Amar Choudary (born 4 January 1984), known professionally as Jiiva, is an Indian actor and film producer who works mainly in Tamil cinema and a few Hindi and Malayalam films. He is the youngest son of film producer R. B. Choudary. He began his career as a child actor in 1991 in films produced by his father. He made his debut as a lead actor in his father's 50th production, Aasai Aasaiyai (2003). After Sivaji Ganesan, Jiiva is the only Tamil actor to have been awarded at the Cyprus International Film Festival, particularly for his performance in Raam (2005).

After this, he has acted in other movies that have been successful, such as E (2006), Katradhu Tamizh (2007), Siva Manasula Sakthi (2009), Ko (2011), Nanban (2012), Mugamoodi (2012), Neethaane En Ponvasantham (2012), Endrendrum Punnagai (2013), Kalakalappu 2 (2018) and Kalathil Santhippom (2021). He made his Hindi cinema debut with the film 83 (2021), in which he portrayed cricketer Krishnamachari Srikkanth.

Early life 

Jiiva was born on 4 January 1984 in Chennai to Rajasthani-origin film producer R. B. Choudary and his wife Mahjabeen, a Tamilian. He is the youngest of four boys; his brothers are Suresh Choudary (co-producer in their home banner, Super Good Films), Jeevan Choudary (entrepreneur of a steel company), and Jithan Ramesh Choudary (actor and producer). R. B. Choudary is a noted independent south Indian film producer (Super Good Films) who has been a launchpad for now-famous directors and actors.

Jiiva is fluent in Tamil and English, and can also speak limited Hindi.

Career

2003–2008: Debut and breakthrough 

Jiiva made his debut in his father's production (Super Good Films), Aasai Aasaiyai, directed by Ravi Mariya in 2003. The film performed averagely at the box office, but critics felt that Jiiva left an impression.

His second film Thithikudhe (the Tamil remake of Uday Kiran's Telugu movie Manasantha Nuvve) which also released in the same year was also produced by Super Good Films. The film opened to mixed reviews but the actor gained appreciation for his good looks and expressive emotions. It was his third movie, Ameer's crime thriller, Raam (2005) that was called a 'dream break' for his calling in the film industry. The racy screenplay and his role of an eccentric 17-year-old gained positive feedback from audience and critics. The movie was screened at the International Film Festival in Goa and later at the Cyprus International Film Festival, where he won the Best Actor award.
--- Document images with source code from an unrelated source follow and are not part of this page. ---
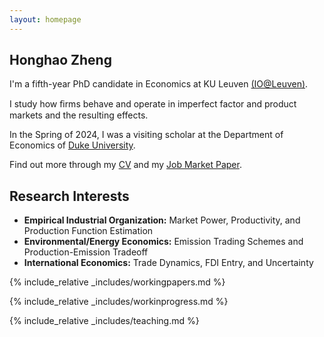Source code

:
 ```yaml
---
layout: homepage
---
```


## Honghao Zheng

I'm a fifth-year PhD candidate in Economics at KU Leuven <a href="https://sites.google.com/view/ioleuven/home" target="_blank">(IO@Leuven)</a>.

I study how ﬁrms behave and operate in imperfect factor and product markets and the resulting effects.

In the Spring of 2024, I was a visiting scholar at the Department of Economics of <a href="https://econ.duke.edu/" target="_blank">Duke University</a>.

Find out more through my <a href="https://honghao-zheng.github.io/assets/files/curriculum_vitae.pdf" target="_blank">CV</a> and my <a href="https://honghao-zheng.github.io/" target="_blank">Job Market Paper</a>.

## Research Interests

- **Empirical Industrial Organization:** Market Power, Productivity, and Production Function Estimation
- **Environmental/Energy Economics:** Emission Trading Schemes and Production-Emission Tradeoff
- **International Economics:** Trade Dynamics, FDI Entry, and Uncertainty

{% include_relative _includes/workingpapers.md %}

{% include_relative _includes/workinprogress.md %}

{% include_relative _includes/teaching.md %}
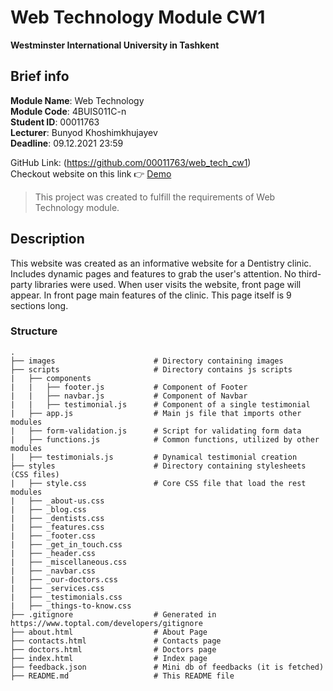 # Web Technology Module CW1
**Westminster International University in Tashkent**

## Brief info
**Module Name**: Web Technology <br>
**Module Code**: 4BUIS011C-n <br>
**Student ID**: 00011763 <br>
**Lecturer**: Bunyod Khoshimkhujayev <br>
**Deadline**: 09.12.2021 23:59

GitHub Link: (https://github.com/00011763/web_tech_cw1) <br>
Checkout website on this link 👉 [Demo](https://web-tech-00011763.netlify.app/)

> This project was created to fulfill the requirements of Web Technology module. 

## Description
This website was created as an informative website for a Dentistry clinic. Includes dynamic pages and features to grab the user's attention. No third-party libraries were used. When user visits the website, front page will appear. In front page main features of the clinic. This page itself is 9 sections long.
### Structure

```
.
├── images						# Directory containing images
├── scripts						# Directory contains js scripts
|	├── components
|	|	├── footer.js 			# Component of Footer
|	|	├── navbar.js			# Component of Navbar
|	|	├── testimonial.js 		# Component of a single testimonial
|	├── app.js					# Main js file that imports other modules
|	├── form-validation.js		# Script for validating form data
|	├── functions.js			# Common functions, utilized by other modules
|	├── testimonials.js			# Dynamical testimonial creation
├── styles						# Directory containing stylesheets (CSS files)
|	├── style.css				# Core CSS file that load the rest modules
|	├── _about-us.css
|	├── _blog.css
|	├── _dentists.css
|	├── _features.css
|	├── _footer.css
|	├── _get_in_touch.css
|	├── _header.css
|	├── _miscellaneous.css
|	├── _navbar.css
|	├── _our-doctors.css
|	├── _services.css
|	├── _testimonials.css
|	├── _things-to-know.css
├── .gitignore					# Generated in https://www.toptal.com/developers/gitignore 
├── about.html					# About Page
├── contacts.html 				# Contacts page
├── doctors.html				# Doctors page
├── index.html					# Index page
├── feedback.json				# Mini db of feedbacks (it is fetched)
├── README.md					# This README file
```
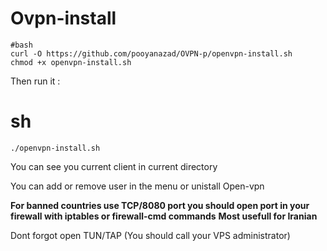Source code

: # Ovpn-install

```
#bash
curl -O https://github.com/pooyanazad/OVPN-p/openvpn-install.sh
chmod +x openvpn-install.sh
```

Then run it :
# sh

```
./openvpn-install.sh
```

You can see you current client in current directory

You can add or remove user in the menu or unistall Open-vpn

**For banned countries use TCP/8080 port you should open port in your firewall with iptables or firewall-cmd commands**
**Most usefull for Iranian**

Dont forgot open TUN/TAP (You should call your VPS administrator)

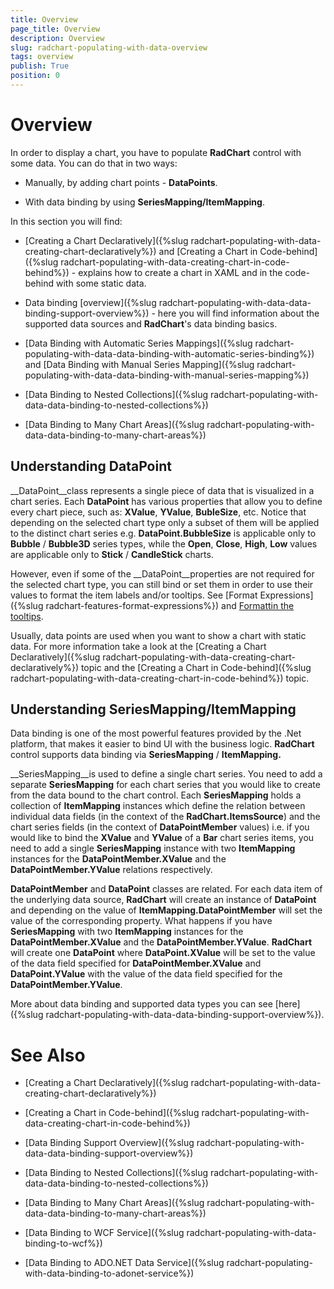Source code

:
```yaml
---
title: Overview
page_title: Overview
description: Overview
slug: radchart-populating-with-data-overview
tags: overview
publish: True
position: 0
---
```


# Overview



In order to display a chart, you have to populate __RadChart__ control with some data. You can do that in two ways:

* Manually, by adding chart points - __DataPoints__. 


* With data binding by using __SeriesMapping/ItemMapping__.

In this section you will find:

* [Creating a Chart Declaratively]({%slug radchart-populating-with-data-creating-chart-declaratively%}) and  [Creating a Chart in Code-behind]({%slug radchart-populating-with-data-creating-chart-in-code-behind%}) - explains how to create a chart in XAML and in the code-behind with some static data. 


* Data binding [overview]({%slug radchart-populating-with-data-data-binding-support-overview%}) - here you will find information about the supported data sources and __RadChart__'s data binding basics. 


* [Data Binding with Automatic Series Mappings]({%slug radchart-populating-with-data-data-binding-with-automatic-series-binding%}) and [Data Binding with Manual Series Mapping]({%slug radchart-populating-with-data-data-binding-with-manual-series-mapping%})

* [Data Binding to Nested Collections]({%slug radchart-populating-with-data-data-binding-to-nested-collections%})

* [Data Binding to Many Chart Areas]({%slug radchart-populating-with-data-data-binding-to-many-chart-areas%})

## Understanding DataPoint

__DataPoint__class represents a single piece of data that is visualized in a chart series. Each __DataPoint__ has various properties that allow you to define every chart piece, such as: __XValue__, __YValue__, __BubleSize__, etc. Notice that depending on the selected chart type only a subset of them will be applied to the distinct chart series e.g. __DataPoint.BubbleSize__ is applicable only to __Bubble__ / __Bubble3D__ series types, while the __Open__, __Close__, __High__, __Low__ values are applicable only to __Stick__ / __CandleStick__ charts.

However, even if some of the __DataPoint__properties are not required for the selected chart type, you can still bind or set them in order to use their values to format the item labels and/or tooltips. See [Format Expressions]({%slug radchart-features-format-expressions%}) and [Formattin the tooltips](#Formatting_the_tooltip).

Usually, data points are used when you want to show a chart with static data. For more information take a look at the [Creating a Chart Declaratively]({%slug radchart-populating-with-data-creating-chart-declaratively%}) topic and the [Creating a Chart in Code-behind]({%slug radchart-populating-with-data-creating-chart-in-code-behind%}) topic.

## Understanding SeriesMapping/ItemMapping

Data binding is one of the most powerful features provided by the .Net platform, that makes it easier to bind UI with the business logic. __RadChart__ control supports data binding via __SeriesMapping__ / __ItemMapping.__

__SeriesMapping__is used to define a single chart series. You need to add a separate __SeriesMapping__ for each chart series that you would like to create from the data bound to the chart control. Each __SeriesMapping__ holds a collection of __ItemMapping__ instances which define the relation between individual data fields (in the context of the __RadChart.ItemsSource__) and the chart series fields (in the context of __DataPointMember__ values) i.e. if you would like to bind the __XValue__ and __YValue__ of a __Bar__ chart series items, you need to add a single __SeriesMapping__ instance with two __ItemMapping__ instances for the __DataPointMember.XValue__ and the __DataPointMember.YValue__ relations respectively.

__DataPointMember__ and __DataPoint__ classes are related. For each data item of the underlying data source, __RadChart__ will create an instance of __DataPoint__ and depending on the value of __ItemMapping.DataPointMember__ will set the value of the corresponding property. What happens if you have __SeriesMapping__ with two __ItemMapping__ instances for the __DataPointMember.XValue__ and the __DataPointMember.YValue__. __RadChart__ will create one __DataPoint__ where __DataPoint.XValue__ will be set to the value of the data field specified for __DataPointMember.XValue__ and __DataPoint.YValue__ with the value of the data field specified for the __DataPointMember.YValue__.

More about data binding and supported data types you can see [here]({%slug radchart-populating-with-data-data-binding-support-overview%}).

# See Also

 * [Creating a Chart Declaratively]({%slug radchart-populating-with-data-creating-chart-declaratively%})

 * [Creating a Chart in Code-behind]({%slug radchart-populating-with-data-creating-chart-in-code-behind%})

 * [Data Binding Support Overview]({%slug radchart-populating-with-data-data-binding-support-overview%})

 * [Data Binding to Nested Collections]({%slug radchart-populating-with-data-data-binding-to-nested-collections%})

 * [Data Binding to Many Chart Areas]({%slug radchart-populating-with-data-data-binding-to-many-chart-areas%})

 * [Data Binding to WCF Service]({%slug radchart-populating-with-data-binding-to-wcf%})

 * [Data Binding to ADO.NET Data Service]({%slug radchart-populating-with-data-binding-to-adonet-service%})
Jiiva next starred in Dishyum (2006), opposite Sandhya of Kaadhal fame. "A feel-good movie for youngsters", reviewed various local publications. "Jeeva continues from this point and has matured as an actor. His acting is impeccable and natural; his emoting, expressions, emotions expressed by looks, body-language – all are perfect," remarked Galatta. The same year, he made his debut as an NSG Commando in Malayalam cinema with Major Ravi's film Keerthi Chakra (2006) starring Mohanlal. The movie had a great opening and was one of the highest-grossing Malayalam films of the year. Jiiva also won the Best Pair Award along with Gopika at Asianet Film Awards. "Jeeva the Tamil actor has a more heroic role which he has done with felicity. The physical energy he imparts to the role has to be seen to be believed," wrote Sify. Later, the movie was dubbed and released in Tamil as Aran. His last movie in 2006 was E, where he portrayed the role of a slum dweller, opposite Nayanthara.The film received positive reviews and was a commercial hit.

The release of Kattradhu Thamizh (2007), which turned out to be a super hit. Jiiva had two more releases after that, Rameswaram in 2007 and Thenavattu in 2008.

2009–2014: Commercial success and critical acclaim 
Among his releases in the 2000s, Jiiva garnered the most appreciation for portraying various roles that were critically and commercially successful. In 2009, Jiiva experienced major commercial success with Director Rajesh's maiden venture, Siva Manasula Sakthi (2009), opposite Anuya, still hailed as one of the best romantic comedies of all time and has since become a cult rom-com in the Tamil film industry. In 2010, he signed up with Super Good Films for a movie titled Kacheri Arambam, which was described as entertaining, action-packed and comical by various news channels (Behindwoods, Indiaglitz,  IANS)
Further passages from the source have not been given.